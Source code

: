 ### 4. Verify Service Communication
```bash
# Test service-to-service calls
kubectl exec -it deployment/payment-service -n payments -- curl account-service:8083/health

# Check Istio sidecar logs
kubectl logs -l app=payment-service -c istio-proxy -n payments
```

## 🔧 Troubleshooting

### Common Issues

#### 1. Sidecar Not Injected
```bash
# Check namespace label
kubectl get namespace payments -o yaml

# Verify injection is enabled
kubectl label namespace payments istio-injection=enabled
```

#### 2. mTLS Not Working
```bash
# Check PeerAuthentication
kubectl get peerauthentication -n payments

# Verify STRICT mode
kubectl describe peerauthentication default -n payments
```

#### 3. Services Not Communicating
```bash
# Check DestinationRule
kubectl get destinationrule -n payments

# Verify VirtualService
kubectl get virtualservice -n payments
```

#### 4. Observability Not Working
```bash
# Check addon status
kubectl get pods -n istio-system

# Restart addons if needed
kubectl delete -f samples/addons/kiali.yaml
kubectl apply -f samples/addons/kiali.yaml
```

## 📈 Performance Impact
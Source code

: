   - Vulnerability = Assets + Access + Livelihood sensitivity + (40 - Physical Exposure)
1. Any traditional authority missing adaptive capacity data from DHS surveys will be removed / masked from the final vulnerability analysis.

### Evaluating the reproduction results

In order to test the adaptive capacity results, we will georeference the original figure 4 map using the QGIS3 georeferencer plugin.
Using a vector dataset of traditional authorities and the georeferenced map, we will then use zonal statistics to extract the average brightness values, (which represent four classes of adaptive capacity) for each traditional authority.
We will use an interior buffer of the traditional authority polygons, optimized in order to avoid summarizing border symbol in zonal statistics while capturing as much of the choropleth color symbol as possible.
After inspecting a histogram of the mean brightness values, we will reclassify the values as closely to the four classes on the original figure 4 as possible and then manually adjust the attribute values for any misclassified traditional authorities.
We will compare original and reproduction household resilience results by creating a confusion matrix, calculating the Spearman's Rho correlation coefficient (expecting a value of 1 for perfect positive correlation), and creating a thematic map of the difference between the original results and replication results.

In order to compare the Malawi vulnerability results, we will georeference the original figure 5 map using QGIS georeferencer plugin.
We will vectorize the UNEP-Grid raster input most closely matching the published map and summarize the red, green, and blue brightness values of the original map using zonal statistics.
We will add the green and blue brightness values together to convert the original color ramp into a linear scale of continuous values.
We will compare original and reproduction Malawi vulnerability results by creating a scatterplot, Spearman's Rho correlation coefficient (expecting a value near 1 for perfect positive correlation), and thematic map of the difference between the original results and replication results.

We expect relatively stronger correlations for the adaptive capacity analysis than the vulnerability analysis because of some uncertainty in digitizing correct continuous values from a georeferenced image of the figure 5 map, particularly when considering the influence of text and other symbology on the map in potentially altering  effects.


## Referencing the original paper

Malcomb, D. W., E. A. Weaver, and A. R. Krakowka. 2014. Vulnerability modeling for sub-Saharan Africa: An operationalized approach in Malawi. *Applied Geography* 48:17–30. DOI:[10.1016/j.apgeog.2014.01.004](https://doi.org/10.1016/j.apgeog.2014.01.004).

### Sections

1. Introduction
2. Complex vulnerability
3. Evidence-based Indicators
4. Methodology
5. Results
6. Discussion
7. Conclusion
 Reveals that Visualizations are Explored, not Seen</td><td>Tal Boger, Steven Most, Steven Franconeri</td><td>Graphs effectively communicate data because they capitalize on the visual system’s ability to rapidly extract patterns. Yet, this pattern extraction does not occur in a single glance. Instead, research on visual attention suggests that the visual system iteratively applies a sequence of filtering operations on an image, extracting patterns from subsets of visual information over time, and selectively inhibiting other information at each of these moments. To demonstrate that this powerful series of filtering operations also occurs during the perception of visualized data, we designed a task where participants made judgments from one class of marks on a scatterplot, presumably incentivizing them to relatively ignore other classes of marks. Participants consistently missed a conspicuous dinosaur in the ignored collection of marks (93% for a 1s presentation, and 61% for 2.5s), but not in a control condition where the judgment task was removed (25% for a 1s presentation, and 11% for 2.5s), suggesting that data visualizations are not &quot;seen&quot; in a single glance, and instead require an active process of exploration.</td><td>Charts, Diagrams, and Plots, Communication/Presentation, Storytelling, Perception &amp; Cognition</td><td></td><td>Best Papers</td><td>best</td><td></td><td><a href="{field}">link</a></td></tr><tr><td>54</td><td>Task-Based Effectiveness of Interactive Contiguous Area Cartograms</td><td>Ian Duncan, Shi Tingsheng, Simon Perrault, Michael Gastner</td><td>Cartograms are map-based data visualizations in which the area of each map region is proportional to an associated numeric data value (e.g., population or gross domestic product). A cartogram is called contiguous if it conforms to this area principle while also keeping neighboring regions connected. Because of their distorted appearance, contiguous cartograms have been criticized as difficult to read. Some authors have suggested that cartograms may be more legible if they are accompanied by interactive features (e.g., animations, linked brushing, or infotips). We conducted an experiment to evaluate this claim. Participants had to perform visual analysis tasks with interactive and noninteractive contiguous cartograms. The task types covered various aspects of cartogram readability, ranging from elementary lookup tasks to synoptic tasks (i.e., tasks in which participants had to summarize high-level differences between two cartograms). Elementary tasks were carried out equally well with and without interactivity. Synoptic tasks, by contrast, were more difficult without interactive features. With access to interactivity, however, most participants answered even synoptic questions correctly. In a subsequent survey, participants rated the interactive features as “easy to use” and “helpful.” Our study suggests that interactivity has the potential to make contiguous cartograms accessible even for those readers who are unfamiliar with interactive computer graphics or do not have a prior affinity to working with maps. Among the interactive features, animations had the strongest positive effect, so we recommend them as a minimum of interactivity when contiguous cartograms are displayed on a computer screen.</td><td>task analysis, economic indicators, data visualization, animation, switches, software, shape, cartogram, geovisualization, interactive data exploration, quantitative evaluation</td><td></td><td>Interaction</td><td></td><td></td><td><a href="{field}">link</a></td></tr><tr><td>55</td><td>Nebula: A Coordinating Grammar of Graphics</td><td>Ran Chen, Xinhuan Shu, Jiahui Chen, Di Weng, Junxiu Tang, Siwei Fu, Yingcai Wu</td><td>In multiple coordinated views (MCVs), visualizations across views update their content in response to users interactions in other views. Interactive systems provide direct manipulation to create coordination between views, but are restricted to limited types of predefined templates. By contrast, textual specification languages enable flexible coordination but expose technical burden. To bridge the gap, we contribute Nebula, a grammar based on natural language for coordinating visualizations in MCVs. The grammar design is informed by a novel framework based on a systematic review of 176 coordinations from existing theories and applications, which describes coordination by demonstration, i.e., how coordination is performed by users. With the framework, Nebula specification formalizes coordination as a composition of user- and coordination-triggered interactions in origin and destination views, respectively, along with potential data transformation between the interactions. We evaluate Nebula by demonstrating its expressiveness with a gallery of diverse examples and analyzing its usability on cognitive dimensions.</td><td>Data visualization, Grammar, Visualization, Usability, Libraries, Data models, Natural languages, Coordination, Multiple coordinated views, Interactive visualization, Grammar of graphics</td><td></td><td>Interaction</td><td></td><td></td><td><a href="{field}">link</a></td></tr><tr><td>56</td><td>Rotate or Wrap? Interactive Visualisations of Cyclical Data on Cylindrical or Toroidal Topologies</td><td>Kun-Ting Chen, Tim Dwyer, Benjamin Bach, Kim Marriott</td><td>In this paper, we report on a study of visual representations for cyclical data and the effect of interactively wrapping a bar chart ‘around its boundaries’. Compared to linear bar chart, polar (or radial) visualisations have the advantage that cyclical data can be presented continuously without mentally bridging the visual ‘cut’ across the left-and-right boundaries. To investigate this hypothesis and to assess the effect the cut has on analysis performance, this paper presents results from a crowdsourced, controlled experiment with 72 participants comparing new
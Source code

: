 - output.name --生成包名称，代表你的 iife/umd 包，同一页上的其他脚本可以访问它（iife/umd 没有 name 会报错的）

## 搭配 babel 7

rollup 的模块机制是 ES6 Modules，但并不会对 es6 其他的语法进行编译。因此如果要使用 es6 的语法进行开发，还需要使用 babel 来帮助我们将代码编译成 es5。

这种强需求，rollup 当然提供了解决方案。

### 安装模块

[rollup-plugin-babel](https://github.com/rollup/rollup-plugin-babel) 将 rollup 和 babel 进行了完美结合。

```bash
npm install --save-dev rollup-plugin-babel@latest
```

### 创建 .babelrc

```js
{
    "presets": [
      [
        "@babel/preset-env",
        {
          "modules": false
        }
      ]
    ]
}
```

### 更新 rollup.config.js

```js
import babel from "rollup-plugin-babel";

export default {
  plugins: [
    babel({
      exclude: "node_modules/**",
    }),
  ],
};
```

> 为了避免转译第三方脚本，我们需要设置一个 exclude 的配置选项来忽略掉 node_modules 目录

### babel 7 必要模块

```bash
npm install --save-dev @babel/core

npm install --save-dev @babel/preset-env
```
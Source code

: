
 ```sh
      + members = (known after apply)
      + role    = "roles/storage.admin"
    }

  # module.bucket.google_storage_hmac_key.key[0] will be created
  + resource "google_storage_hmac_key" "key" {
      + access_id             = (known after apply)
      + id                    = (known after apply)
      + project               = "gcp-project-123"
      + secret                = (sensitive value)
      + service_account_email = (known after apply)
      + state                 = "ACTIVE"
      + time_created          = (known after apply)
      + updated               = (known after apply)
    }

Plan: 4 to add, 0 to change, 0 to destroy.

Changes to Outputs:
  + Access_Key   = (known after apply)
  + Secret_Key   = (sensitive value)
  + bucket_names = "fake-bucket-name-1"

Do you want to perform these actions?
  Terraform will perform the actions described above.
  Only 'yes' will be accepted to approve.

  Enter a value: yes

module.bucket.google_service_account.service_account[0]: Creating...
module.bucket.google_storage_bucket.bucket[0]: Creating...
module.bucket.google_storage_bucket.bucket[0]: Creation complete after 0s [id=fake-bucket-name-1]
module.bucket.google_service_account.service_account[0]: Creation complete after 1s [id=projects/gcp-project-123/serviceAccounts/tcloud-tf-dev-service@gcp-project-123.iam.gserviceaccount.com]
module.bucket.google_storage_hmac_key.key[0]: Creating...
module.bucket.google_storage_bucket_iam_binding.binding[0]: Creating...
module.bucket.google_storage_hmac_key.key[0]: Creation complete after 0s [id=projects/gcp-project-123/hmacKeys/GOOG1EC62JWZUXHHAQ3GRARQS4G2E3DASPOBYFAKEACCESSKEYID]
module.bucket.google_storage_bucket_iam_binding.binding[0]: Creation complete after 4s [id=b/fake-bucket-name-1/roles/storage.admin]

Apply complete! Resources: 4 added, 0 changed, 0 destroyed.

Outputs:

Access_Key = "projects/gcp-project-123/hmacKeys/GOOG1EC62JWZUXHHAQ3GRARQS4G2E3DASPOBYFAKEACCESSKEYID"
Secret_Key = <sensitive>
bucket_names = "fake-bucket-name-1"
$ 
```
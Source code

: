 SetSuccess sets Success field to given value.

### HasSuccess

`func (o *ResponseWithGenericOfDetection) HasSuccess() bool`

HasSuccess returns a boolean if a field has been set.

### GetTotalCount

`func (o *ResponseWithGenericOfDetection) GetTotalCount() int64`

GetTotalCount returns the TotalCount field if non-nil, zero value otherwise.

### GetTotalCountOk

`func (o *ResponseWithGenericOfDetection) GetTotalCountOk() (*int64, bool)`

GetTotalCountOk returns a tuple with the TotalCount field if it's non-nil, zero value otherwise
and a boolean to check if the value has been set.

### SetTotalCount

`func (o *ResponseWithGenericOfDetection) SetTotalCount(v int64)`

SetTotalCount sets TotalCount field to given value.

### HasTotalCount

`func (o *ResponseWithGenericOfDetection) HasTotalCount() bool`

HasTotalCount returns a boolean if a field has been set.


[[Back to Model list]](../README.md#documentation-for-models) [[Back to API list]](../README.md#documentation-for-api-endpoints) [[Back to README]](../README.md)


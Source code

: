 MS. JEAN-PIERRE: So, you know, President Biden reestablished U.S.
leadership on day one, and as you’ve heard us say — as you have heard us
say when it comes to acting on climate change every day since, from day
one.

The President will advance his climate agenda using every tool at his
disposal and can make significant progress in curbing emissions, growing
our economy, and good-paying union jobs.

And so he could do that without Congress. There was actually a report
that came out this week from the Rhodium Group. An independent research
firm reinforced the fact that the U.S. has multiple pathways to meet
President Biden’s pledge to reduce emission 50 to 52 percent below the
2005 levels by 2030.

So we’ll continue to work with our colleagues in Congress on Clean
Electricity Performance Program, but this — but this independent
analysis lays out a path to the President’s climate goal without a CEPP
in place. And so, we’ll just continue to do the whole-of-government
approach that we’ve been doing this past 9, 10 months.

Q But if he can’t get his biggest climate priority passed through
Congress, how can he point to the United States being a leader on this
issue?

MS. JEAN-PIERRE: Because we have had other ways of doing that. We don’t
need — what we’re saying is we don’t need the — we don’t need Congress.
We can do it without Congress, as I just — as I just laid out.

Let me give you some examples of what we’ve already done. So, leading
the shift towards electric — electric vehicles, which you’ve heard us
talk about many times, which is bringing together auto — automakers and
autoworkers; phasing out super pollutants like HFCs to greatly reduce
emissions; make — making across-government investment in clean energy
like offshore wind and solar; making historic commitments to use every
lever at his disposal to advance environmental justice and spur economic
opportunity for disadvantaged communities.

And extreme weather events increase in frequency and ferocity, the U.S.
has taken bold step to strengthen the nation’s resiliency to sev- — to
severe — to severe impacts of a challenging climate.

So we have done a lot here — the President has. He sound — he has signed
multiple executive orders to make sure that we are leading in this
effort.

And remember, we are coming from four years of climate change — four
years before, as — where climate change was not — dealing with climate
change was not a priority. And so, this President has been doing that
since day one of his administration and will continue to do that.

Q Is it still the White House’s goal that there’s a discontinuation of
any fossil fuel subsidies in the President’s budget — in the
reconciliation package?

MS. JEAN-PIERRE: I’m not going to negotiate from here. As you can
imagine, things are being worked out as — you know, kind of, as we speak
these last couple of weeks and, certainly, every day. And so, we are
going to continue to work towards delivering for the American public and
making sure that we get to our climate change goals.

> _ASSIGNMENT_:
Take the lines from the first line of the listing to the line containing "In order to test". Please print them exactly, ends included, with nothing else.

> _SOLUTION FOR THIS PROBLEM_:
Source code

: ### 4. Verify Service Communication
```bash
# Test service-to-service calls
kubectl exec -it deployment/payment-service -n payments -- curl account-service:8083/health

# Check Istio sidecar logs
kubectl logs -l app=payment-service -c istio-proxy -n payments
```

## 🔧 Troubleshooting

### Common Issues

#### 1. Sidecar Not Injected
```bash
# Check namespace label
kubectl get namespace payments -o yaml

# Verify injection is enabled
kubectl label namespace payments istio-injection=enabled
```

#### 2. mTLS Not Working
```bash
# Check PeerAuthentication
kubectl get peerauthentication -n payments

# Verify STRICT mode
kubectl describe peerauthentication default -n payments
```

#### 3. Services Not Communicating
```bash
# Check DestinationRule
kubectl get destinationrule -n payments

# Verify VirtualService
kubectl get virtualservice -n payments
```

#### 4. Observability Not Working
```bash
# Check addon status
kubectl get pods -n istio-system

# Restart addons if needed
kubectl delete -f samples/addons/kiali.yaml
kubectl apply -f samples/addons/kiali.yaml
```

## 📈 Performance Impact
Source code

:   - Vulnerability = Assets + Access + Livelihood sensitivity + (40 - Physical Exposure)
1. Any traditional authority missing adaptive capacity data from DHS surveys will be removed / masked from the final vulnerability analysis.

### Evaluating the reproduction results

In order to test the adaptive capacity results, we will georeference the original figure 4 map using the QGIS3 georeferencer plugin.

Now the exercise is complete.